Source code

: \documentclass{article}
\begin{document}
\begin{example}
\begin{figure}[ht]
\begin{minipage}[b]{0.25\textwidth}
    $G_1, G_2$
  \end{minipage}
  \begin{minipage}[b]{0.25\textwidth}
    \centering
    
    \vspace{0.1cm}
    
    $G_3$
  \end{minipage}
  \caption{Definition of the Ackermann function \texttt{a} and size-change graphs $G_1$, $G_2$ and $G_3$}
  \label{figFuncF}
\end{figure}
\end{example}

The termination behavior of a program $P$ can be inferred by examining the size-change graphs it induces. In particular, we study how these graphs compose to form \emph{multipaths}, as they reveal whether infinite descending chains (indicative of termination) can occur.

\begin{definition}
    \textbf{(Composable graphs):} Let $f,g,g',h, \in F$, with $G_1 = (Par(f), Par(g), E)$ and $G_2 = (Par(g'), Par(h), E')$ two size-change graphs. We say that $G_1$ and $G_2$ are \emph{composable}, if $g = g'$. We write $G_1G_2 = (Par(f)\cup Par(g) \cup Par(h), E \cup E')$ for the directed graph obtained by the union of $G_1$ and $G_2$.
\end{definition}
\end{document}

_____

Activity — In the records, locate each line holding the string "textwidth" and copy it.

Exercise answer —
\begin{minipage}[b]{0.25\textwidth}
  \begin{minipage}[b]{0.25\textwidth}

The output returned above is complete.